Kenya Union of Savings & Credit Co-operatives Ltd (KUSCCO) has presented their memoranda on tax matters affecting Saccos in Kenya where they have said that there will be implications under the current tax law provisions.

 Saccos with corporate members would lose the tax benefit of exemption. Interest income from members and 50% for the interest arising from other investments including deposits in financial institutions and investment in bonds.

The ITA ignores the distinct characteristic of SACCOS as spelt in both the Co-operatives Societies Act and the SACCO Societies Act. Sacco business is defined in the SACCO Societies Act. Section 16 of the Co-operatives Societies Act allows all co-operative societies to have membership of companies incorporated in Kenya and unincorporated body of persons upon receiving approval through a resolution by a general meeting.

KUSCCO has proposed that to ensure the tax policies align with business practice amendment of Section 19A (3) by deleting the phrase other than a designated primary society which is registered and carries on business as a credit and savings Co- operative Society to which provisions of subsection (4) apply. Section 19A (4) should be amended by replacing the phrase.’ designated primary society” with Co-operative society”. Section 19A (7) amend the definition of primary society to mean a co-operative society registered under the Co-operative Societies’ Act the membership of which includes both natural (individual) and artificial persons.
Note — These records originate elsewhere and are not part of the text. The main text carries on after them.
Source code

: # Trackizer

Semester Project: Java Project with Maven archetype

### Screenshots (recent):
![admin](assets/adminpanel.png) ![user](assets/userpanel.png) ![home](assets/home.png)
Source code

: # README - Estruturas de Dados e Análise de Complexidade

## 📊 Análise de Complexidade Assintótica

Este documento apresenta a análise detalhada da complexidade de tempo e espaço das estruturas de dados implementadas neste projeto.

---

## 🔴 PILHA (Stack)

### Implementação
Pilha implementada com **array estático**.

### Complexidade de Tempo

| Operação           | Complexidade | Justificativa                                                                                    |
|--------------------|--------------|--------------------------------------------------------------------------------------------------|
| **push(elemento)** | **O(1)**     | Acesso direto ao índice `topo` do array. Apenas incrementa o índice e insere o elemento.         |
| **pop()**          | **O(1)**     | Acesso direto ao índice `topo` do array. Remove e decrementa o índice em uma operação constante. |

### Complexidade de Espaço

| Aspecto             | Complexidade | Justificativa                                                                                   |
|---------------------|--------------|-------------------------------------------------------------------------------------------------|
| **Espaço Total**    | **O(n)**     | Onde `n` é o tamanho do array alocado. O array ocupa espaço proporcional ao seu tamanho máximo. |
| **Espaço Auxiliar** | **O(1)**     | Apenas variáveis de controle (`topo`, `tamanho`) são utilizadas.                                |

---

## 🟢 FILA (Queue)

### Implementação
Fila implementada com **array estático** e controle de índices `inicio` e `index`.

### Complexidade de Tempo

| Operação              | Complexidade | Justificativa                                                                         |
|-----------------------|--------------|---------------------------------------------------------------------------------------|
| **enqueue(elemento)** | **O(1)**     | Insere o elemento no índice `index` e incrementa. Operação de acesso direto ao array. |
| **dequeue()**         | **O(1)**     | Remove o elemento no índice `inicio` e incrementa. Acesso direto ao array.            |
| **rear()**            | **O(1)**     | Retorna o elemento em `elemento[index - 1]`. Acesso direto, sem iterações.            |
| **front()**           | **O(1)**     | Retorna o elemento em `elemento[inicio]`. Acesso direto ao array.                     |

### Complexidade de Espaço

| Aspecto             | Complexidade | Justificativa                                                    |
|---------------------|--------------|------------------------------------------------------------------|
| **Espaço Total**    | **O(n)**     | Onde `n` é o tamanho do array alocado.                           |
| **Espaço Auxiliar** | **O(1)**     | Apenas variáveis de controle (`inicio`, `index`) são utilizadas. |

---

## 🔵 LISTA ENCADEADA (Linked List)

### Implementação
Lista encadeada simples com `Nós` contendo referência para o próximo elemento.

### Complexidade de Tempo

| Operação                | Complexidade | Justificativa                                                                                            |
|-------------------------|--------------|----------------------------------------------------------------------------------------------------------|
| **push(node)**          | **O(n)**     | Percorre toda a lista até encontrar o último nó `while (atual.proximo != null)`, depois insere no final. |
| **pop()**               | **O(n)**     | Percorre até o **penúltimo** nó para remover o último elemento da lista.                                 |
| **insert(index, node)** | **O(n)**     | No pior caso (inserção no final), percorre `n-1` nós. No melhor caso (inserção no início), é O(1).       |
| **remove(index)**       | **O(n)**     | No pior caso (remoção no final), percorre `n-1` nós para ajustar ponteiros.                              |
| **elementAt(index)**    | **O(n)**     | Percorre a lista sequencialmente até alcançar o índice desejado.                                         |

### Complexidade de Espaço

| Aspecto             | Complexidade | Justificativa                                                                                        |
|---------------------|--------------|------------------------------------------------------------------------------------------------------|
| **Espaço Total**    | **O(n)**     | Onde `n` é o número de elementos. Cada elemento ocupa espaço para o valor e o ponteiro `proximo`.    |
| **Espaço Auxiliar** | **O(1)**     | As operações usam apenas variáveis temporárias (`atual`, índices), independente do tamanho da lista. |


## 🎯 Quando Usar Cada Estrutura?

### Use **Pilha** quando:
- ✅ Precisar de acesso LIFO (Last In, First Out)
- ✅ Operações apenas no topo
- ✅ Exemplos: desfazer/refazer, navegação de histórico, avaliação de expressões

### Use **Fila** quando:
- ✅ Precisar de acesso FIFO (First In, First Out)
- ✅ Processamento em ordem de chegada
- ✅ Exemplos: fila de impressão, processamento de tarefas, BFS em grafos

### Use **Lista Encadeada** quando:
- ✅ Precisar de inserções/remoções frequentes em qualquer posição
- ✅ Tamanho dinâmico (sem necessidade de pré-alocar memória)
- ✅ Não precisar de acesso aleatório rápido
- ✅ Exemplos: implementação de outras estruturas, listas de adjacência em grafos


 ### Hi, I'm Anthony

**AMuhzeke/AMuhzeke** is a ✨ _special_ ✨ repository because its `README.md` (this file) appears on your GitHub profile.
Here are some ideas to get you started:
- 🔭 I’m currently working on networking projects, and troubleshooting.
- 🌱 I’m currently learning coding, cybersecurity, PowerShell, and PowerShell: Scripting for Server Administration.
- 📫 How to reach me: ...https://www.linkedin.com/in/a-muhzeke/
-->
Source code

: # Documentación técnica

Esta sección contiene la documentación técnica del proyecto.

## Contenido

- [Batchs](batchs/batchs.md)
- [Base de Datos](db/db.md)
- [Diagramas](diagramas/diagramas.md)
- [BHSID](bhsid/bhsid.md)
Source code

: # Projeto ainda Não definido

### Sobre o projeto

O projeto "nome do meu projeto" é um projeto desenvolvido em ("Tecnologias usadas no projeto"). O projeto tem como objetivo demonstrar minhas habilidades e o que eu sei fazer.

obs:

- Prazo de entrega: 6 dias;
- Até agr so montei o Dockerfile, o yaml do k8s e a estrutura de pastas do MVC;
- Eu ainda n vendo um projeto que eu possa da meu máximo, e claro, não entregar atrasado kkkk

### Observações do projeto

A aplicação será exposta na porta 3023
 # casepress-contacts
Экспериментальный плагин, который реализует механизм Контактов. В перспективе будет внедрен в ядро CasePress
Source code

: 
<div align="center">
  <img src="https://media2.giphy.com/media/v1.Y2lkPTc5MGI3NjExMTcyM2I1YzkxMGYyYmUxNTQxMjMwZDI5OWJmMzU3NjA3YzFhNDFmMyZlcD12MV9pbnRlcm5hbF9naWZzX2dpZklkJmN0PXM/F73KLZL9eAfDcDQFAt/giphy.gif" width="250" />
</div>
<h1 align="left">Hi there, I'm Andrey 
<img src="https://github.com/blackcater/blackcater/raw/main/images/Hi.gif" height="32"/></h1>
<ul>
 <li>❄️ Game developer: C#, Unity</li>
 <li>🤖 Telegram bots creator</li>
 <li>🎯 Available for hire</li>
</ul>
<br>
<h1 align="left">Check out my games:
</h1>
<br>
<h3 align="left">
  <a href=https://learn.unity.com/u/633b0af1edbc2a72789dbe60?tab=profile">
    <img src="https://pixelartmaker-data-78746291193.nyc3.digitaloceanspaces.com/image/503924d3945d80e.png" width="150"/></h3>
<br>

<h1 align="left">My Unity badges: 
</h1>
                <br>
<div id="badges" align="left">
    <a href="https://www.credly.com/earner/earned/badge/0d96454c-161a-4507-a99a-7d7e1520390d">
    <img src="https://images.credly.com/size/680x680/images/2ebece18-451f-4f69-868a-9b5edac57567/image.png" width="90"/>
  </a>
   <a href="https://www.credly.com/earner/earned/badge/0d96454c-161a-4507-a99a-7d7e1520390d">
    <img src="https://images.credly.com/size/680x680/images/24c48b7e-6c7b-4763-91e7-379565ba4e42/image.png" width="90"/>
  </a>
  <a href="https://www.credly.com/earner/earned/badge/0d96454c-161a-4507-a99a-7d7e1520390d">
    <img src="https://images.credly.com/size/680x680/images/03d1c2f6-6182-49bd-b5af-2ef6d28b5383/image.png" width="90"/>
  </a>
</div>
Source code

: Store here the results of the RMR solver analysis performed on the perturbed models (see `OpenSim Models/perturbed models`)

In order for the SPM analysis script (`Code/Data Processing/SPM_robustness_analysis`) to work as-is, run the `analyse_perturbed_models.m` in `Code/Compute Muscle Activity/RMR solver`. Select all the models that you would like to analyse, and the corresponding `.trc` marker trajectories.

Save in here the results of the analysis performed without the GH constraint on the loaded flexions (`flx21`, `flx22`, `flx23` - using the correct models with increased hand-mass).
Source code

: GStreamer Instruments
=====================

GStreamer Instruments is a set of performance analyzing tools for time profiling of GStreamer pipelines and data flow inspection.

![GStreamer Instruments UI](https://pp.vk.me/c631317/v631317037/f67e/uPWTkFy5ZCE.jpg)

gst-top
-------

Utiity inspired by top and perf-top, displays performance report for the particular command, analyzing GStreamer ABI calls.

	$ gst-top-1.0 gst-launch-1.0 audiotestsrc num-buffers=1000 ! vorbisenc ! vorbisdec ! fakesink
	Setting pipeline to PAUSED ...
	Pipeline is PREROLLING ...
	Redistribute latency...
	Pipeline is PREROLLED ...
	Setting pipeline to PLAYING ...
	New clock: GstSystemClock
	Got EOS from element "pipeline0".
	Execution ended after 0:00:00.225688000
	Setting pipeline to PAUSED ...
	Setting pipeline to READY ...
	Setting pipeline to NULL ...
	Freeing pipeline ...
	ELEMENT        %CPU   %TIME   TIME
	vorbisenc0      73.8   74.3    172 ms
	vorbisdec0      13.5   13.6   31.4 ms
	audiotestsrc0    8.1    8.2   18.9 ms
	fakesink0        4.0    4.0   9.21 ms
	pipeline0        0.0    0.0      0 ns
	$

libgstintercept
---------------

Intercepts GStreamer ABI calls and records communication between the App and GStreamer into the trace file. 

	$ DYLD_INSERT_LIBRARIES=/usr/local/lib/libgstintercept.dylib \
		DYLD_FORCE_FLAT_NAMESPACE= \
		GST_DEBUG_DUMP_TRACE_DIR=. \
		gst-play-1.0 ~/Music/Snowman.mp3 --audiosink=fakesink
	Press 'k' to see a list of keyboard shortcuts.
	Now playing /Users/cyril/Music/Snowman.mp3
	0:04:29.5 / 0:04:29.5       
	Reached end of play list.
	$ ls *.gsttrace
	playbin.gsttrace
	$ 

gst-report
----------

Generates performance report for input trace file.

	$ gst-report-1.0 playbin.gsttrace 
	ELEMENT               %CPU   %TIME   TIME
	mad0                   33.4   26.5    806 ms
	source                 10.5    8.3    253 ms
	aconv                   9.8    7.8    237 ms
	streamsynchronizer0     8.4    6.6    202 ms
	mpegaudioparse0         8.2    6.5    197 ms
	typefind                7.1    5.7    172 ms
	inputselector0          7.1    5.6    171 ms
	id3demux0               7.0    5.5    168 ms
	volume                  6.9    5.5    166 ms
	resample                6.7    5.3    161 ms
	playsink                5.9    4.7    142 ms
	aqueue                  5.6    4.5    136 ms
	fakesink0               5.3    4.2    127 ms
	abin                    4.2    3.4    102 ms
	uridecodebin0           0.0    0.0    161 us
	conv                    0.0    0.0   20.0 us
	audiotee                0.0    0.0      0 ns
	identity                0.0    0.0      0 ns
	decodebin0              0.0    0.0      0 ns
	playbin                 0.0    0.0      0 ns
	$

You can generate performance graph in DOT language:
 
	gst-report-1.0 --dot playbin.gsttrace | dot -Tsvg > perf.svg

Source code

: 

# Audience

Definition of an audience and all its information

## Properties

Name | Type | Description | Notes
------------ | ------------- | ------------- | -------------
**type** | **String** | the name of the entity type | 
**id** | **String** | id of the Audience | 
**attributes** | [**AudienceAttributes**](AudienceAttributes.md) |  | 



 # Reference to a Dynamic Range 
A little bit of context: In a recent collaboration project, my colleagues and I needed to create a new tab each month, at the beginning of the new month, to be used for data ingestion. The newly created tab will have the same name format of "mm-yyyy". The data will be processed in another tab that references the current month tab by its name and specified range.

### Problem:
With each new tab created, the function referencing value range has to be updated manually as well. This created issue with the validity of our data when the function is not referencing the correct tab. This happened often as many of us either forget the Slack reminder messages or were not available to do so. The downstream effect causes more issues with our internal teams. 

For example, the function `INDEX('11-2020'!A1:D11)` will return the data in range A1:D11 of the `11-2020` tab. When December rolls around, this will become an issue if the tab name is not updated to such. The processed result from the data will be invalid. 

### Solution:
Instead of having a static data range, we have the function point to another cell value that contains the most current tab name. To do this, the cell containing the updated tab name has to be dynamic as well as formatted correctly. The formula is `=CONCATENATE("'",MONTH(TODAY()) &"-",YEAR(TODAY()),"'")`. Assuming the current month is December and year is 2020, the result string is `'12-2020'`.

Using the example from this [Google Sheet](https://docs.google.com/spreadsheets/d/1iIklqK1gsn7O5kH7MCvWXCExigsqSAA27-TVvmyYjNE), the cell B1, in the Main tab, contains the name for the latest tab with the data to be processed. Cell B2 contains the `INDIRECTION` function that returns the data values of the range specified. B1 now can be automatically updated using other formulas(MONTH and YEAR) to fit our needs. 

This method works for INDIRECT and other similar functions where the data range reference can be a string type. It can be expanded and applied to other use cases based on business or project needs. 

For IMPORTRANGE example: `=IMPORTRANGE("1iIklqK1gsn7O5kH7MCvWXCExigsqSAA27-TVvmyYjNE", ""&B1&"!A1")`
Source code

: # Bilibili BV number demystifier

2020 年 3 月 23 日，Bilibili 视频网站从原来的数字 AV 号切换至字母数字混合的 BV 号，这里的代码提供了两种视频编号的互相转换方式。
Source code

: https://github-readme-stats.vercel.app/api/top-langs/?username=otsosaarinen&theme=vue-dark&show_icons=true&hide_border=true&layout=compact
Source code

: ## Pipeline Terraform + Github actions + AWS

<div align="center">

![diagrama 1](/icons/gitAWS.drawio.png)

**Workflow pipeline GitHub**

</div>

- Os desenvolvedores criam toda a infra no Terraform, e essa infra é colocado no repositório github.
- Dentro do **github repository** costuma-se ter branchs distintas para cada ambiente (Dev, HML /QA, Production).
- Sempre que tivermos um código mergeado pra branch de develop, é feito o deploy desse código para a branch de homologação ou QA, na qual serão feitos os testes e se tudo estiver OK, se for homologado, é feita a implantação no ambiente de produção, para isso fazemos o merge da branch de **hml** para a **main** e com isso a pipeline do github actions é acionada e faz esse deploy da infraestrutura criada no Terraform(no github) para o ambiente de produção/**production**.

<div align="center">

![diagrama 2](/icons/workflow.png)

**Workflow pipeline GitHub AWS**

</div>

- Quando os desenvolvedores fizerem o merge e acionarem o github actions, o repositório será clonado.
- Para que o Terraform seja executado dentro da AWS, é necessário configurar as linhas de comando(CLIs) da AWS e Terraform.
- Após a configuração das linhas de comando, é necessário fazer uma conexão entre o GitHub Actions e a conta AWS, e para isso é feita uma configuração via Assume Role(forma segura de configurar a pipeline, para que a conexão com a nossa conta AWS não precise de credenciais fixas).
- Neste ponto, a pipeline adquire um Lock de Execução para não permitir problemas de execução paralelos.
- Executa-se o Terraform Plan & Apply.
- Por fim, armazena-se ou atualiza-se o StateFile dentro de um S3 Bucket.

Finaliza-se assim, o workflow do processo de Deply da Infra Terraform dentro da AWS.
This will Increase the membership of Co- operatives thus increase the amount of tax collected through other tax head stake excise duty and withholding tax. Reduce controversies brought about by the definition of “primary society “- restrictions of membership to natural persons.

KUSCCO feels that there will be implications in payment of higher tax arising from taxation of fees and charges related to the loans. In some instances, it is construed that only interest on loans is exempt thereby ignoring other loan related charges.

They proposed that the bill Introduce a provision under Sec 19A (4) to the effect that interest from members include any charges payable in respect of a loan, deposit, debt, claim or other right or obligation including charges on account maintenance and other financial transactions. The impact will be pro decant.

KUSCCO noted that there are no clear guidelines on how the expensed amounts should be allocated to the various streams of income.

Income earned by Co-operatives registered and carrying out business of credit and savings is taxed depending on its nature. Interest from members is exempt from tax whereas only 50% of other interest income is taxable. Based on the provisions under section 15 of the ITA, such income should be matched with expenses incurred in their generation.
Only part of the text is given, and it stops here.